━━ Data listing ━━

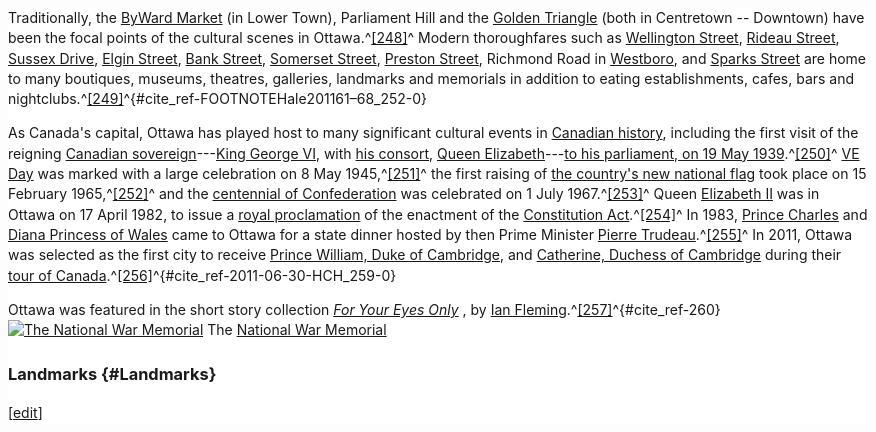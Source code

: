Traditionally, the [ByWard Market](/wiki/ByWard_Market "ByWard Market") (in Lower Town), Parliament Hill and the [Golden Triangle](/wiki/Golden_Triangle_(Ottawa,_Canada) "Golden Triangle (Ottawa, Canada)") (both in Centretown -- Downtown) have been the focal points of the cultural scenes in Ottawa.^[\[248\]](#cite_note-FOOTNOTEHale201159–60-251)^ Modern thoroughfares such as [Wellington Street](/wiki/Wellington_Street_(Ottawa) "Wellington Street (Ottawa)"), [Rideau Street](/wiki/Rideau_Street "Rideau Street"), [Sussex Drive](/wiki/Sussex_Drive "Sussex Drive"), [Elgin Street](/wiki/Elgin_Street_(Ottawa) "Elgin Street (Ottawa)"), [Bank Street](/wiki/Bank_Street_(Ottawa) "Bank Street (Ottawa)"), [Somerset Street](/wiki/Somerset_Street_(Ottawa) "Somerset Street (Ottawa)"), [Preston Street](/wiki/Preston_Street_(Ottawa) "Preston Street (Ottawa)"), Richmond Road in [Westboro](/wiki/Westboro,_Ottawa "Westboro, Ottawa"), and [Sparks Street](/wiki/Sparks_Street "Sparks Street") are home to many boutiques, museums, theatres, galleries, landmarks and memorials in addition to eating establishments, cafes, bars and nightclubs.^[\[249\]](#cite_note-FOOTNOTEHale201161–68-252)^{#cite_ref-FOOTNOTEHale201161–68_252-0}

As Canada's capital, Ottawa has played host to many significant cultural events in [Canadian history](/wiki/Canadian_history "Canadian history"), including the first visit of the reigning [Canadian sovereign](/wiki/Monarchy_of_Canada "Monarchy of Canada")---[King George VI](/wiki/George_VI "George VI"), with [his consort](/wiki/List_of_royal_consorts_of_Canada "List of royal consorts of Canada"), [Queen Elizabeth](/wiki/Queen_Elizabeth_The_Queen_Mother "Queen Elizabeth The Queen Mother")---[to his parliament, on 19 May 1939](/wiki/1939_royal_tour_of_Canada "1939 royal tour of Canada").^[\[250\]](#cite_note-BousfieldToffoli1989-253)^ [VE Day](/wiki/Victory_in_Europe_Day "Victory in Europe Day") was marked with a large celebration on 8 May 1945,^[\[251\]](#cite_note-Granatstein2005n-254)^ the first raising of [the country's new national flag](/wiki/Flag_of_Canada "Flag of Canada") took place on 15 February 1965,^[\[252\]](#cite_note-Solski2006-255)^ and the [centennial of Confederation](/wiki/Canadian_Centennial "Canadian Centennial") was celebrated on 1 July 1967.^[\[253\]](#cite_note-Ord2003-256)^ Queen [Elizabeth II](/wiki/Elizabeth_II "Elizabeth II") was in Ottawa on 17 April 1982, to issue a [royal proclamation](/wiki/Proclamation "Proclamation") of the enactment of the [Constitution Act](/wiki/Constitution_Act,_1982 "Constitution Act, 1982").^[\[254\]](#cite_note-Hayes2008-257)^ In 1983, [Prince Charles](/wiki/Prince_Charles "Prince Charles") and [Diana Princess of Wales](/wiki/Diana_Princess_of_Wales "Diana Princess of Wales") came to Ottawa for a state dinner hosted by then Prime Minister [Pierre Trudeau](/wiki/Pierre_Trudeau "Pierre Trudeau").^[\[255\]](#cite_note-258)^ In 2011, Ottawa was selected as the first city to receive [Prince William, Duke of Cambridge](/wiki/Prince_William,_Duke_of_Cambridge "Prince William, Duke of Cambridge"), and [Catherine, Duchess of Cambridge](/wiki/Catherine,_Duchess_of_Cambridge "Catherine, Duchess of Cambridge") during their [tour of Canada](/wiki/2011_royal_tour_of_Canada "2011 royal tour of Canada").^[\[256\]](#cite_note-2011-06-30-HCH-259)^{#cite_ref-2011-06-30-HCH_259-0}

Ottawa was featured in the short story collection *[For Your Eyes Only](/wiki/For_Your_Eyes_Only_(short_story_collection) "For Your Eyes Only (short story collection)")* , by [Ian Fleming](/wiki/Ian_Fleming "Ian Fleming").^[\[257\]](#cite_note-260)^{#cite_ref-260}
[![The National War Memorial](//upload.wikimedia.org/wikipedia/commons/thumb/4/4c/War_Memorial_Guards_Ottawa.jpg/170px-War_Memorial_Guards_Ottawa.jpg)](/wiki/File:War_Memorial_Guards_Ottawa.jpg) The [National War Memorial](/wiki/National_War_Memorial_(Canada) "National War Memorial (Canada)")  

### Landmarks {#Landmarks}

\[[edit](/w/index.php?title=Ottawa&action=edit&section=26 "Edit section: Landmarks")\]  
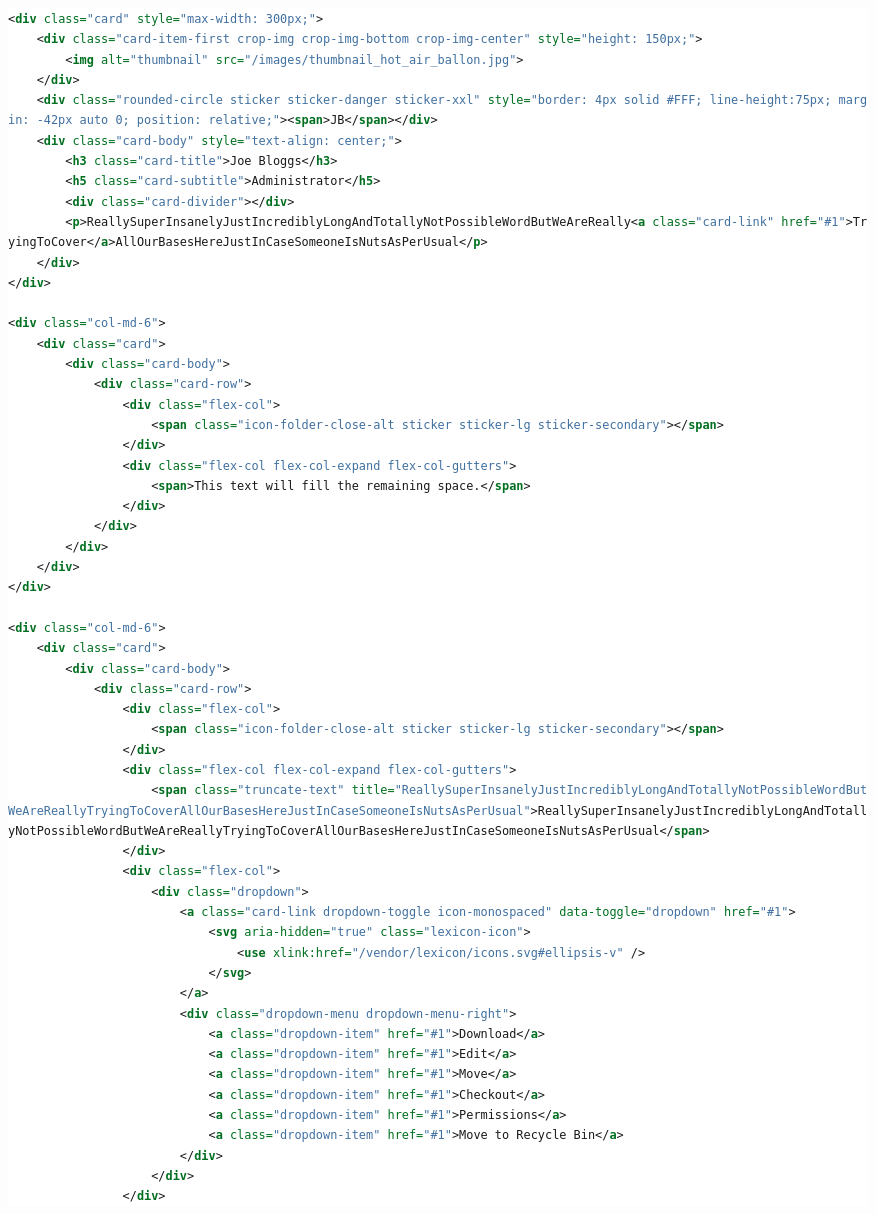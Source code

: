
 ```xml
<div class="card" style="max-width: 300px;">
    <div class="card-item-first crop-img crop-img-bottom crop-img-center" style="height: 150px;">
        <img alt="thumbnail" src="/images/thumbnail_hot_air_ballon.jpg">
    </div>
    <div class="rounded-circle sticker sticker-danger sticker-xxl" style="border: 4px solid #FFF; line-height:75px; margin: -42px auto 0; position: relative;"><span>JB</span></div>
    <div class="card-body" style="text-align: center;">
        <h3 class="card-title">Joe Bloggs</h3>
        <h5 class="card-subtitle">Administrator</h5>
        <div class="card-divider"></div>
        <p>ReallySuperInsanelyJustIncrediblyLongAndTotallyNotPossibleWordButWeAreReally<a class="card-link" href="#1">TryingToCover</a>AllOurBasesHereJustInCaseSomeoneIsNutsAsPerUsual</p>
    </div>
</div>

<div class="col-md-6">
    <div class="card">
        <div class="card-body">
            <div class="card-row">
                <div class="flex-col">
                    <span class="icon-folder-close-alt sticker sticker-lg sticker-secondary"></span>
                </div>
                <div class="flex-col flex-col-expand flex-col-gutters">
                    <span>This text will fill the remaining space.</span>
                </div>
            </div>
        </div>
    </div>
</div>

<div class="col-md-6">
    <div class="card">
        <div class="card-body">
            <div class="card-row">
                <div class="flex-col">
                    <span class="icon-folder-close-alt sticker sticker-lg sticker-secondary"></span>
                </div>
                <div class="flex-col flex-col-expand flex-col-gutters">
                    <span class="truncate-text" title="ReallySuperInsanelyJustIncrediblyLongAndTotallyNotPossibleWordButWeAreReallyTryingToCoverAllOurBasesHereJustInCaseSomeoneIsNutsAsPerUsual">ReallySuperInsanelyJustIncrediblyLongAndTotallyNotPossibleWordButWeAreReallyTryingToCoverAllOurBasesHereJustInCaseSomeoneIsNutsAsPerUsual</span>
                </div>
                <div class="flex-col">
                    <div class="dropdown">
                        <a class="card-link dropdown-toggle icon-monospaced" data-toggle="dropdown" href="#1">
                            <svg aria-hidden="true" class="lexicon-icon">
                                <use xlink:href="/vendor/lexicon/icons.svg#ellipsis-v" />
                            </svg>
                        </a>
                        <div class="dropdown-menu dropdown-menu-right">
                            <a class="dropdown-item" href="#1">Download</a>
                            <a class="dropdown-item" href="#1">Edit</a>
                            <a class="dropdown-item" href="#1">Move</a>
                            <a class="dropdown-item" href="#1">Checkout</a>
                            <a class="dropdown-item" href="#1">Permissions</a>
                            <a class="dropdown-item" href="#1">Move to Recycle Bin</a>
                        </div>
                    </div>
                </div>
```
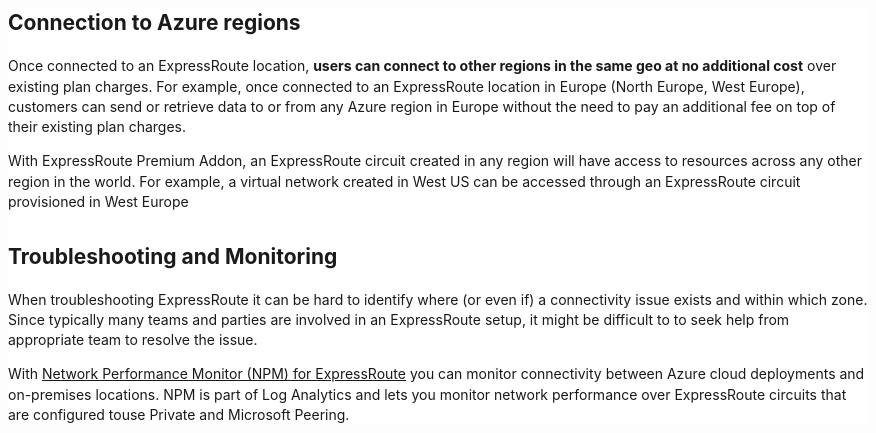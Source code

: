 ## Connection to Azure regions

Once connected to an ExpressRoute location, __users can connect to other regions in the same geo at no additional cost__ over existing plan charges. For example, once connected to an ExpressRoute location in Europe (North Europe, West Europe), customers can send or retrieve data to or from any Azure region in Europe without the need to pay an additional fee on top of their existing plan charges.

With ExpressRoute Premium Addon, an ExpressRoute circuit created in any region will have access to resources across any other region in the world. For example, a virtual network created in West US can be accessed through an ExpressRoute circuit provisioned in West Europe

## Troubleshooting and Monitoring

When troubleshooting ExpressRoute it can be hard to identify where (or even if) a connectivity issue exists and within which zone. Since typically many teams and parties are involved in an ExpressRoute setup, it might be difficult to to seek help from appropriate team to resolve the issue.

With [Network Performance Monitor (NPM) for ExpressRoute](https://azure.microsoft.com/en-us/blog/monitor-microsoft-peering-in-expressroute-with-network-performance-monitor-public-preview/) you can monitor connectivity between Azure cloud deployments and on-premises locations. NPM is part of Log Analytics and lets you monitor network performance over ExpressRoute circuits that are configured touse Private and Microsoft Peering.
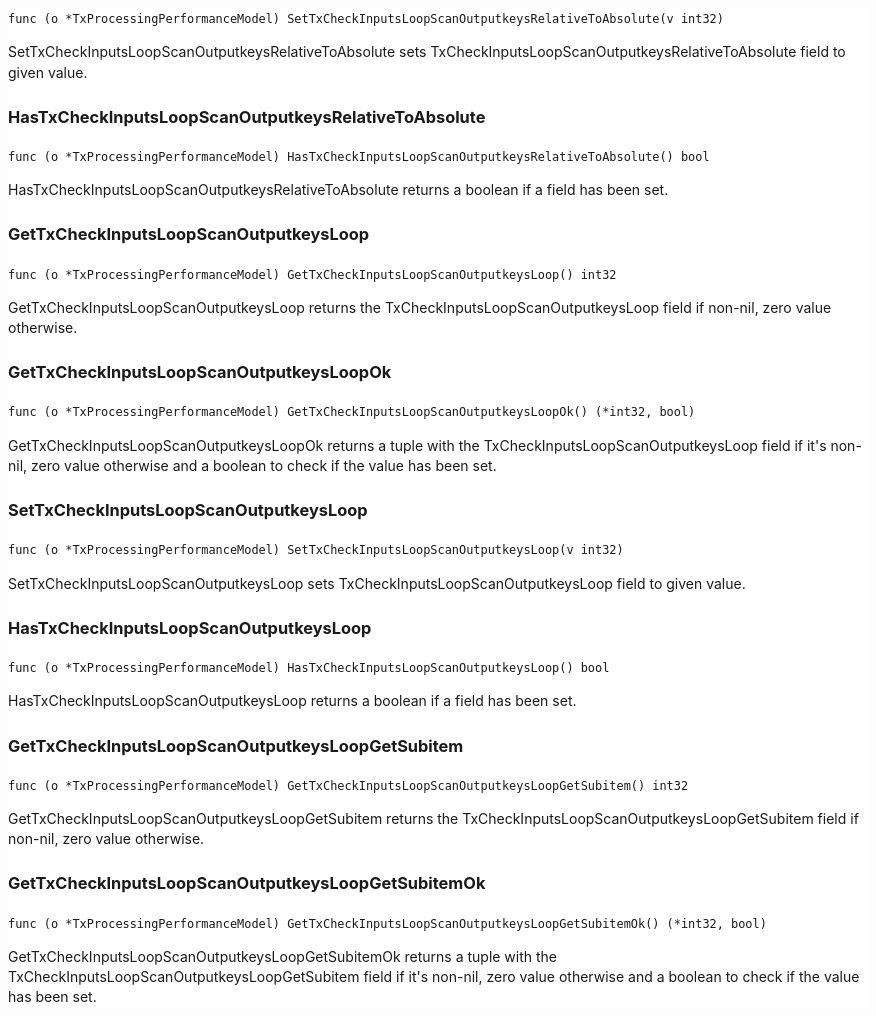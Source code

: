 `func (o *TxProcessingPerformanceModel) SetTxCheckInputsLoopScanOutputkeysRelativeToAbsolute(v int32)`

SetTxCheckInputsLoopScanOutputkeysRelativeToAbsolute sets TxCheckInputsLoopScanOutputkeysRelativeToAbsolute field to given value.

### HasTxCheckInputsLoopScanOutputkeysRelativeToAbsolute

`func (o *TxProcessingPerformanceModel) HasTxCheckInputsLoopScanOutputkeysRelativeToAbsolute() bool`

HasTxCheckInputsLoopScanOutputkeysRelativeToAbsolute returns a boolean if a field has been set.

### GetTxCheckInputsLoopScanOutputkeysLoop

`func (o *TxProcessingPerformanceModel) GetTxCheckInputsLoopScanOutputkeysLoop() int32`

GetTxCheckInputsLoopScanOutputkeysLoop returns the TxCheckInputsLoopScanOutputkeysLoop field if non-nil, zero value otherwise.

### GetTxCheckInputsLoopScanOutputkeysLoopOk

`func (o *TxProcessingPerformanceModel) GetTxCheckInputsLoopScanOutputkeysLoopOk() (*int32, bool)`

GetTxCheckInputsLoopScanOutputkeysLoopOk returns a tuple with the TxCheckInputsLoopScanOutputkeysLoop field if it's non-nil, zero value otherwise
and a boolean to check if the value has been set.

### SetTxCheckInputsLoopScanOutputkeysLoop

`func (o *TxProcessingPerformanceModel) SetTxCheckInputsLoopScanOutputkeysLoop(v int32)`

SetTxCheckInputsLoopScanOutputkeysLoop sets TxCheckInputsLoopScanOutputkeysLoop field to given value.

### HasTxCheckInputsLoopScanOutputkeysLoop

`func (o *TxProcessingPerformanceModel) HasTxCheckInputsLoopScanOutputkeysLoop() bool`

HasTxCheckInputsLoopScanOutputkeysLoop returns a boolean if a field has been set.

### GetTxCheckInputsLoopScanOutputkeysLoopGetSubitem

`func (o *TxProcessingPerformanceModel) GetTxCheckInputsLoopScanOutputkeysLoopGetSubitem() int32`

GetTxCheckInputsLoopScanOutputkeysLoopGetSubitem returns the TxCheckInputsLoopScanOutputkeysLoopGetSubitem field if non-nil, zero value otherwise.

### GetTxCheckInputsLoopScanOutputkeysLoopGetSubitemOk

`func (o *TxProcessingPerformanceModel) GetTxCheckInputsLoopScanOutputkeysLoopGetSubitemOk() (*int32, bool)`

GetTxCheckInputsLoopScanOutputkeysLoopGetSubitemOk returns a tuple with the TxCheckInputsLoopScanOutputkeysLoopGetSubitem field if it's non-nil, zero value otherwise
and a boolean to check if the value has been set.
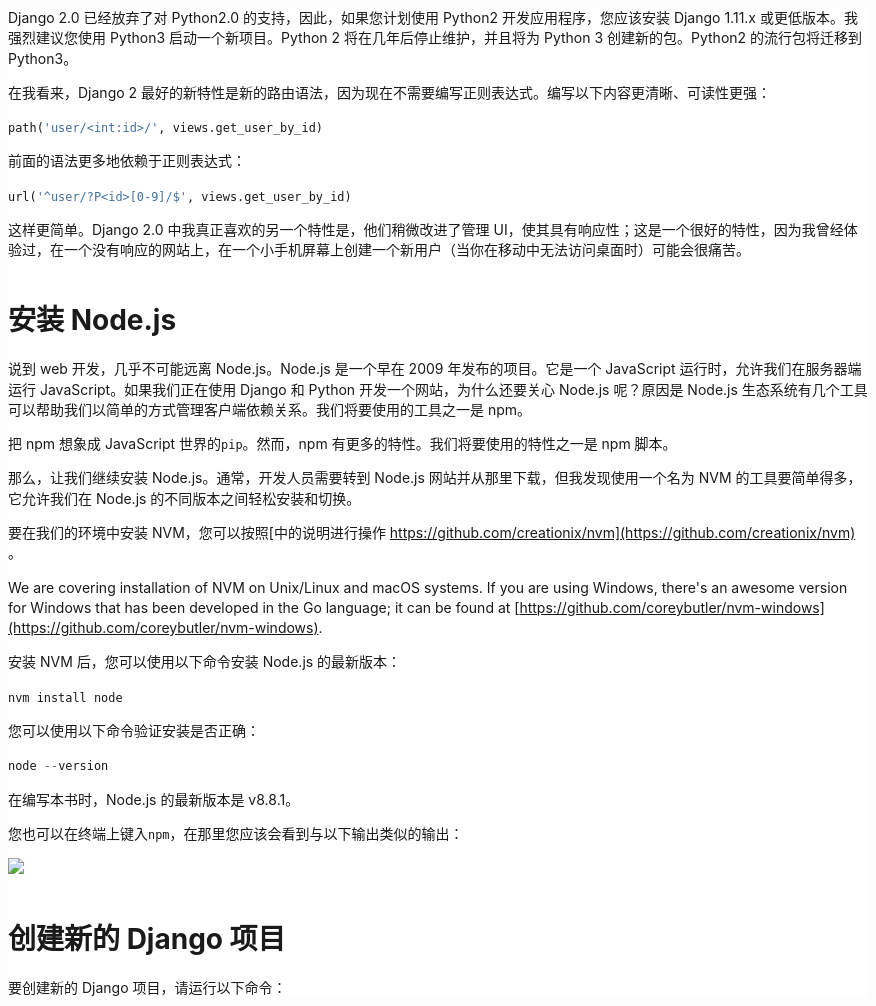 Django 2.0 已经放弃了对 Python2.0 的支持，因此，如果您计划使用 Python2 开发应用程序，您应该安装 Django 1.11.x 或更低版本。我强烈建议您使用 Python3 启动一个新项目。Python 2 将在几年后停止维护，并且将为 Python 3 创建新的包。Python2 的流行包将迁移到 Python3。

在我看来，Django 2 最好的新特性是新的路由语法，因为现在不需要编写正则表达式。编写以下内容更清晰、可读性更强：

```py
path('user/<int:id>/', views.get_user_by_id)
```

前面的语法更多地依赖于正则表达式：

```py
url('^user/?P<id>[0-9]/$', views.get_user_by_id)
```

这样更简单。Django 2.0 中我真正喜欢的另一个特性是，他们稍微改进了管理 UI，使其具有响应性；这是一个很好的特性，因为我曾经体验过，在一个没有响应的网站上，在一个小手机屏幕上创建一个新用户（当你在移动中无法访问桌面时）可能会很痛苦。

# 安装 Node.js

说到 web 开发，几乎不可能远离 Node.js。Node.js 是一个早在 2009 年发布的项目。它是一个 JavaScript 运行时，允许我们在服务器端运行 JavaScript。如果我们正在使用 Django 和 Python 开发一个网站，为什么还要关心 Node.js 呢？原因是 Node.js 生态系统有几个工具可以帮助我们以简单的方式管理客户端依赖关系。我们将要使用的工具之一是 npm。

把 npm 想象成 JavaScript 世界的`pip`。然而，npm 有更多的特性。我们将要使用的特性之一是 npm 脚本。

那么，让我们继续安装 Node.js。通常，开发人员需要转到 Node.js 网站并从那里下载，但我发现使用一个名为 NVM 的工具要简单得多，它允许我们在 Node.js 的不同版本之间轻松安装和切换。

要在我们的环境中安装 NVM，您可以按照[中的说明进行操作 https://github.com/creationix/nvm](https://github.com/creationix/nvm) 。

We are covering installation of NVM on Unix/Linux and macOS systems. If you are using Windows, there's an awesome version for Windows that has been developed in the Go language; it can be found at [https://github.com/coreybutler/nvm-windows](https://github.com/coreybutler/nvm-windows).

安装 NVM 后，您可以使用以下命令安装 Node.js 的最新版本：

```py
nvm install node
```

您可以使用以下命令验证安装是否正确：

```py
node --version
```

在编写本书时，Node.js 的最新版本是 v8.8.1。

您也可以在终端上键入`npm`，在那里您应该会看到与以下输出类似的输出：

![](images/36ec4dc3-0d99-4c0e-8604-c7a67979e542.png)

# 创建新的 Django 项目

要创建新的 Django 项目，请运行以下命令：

━━━

| Task to complete |
What is needed is each line from the records with the word "zero" in it.

| Result |
GetTxCheckInputsLoopScanOutputkeysLoop returns the TxCheckInputsLoopScanOutputkeysLoop field if non-nil, zero value otherwise.
GetTxCheckInputsLoopScanOutputkeysLoopOk returns a tuple with the TxCheckInputsLoopScanOutputkeysLoop field if it's non-nil, zero value otherwise
GetTxCheckInputsLoopScanOutputkeysLoopGetSubitem returns the TxCheckInputsLoopScanOutputkeysLoopGetSubitem field if non-nil, zero value otherwise.
GetTxCheckInputsLoopScanOutputkeysLoopGetSubitemOk returns a tuple with the TxCheckInputsLoopScanOutputkeysLoopGetSubitem field if it's non-nil, zero value otherwise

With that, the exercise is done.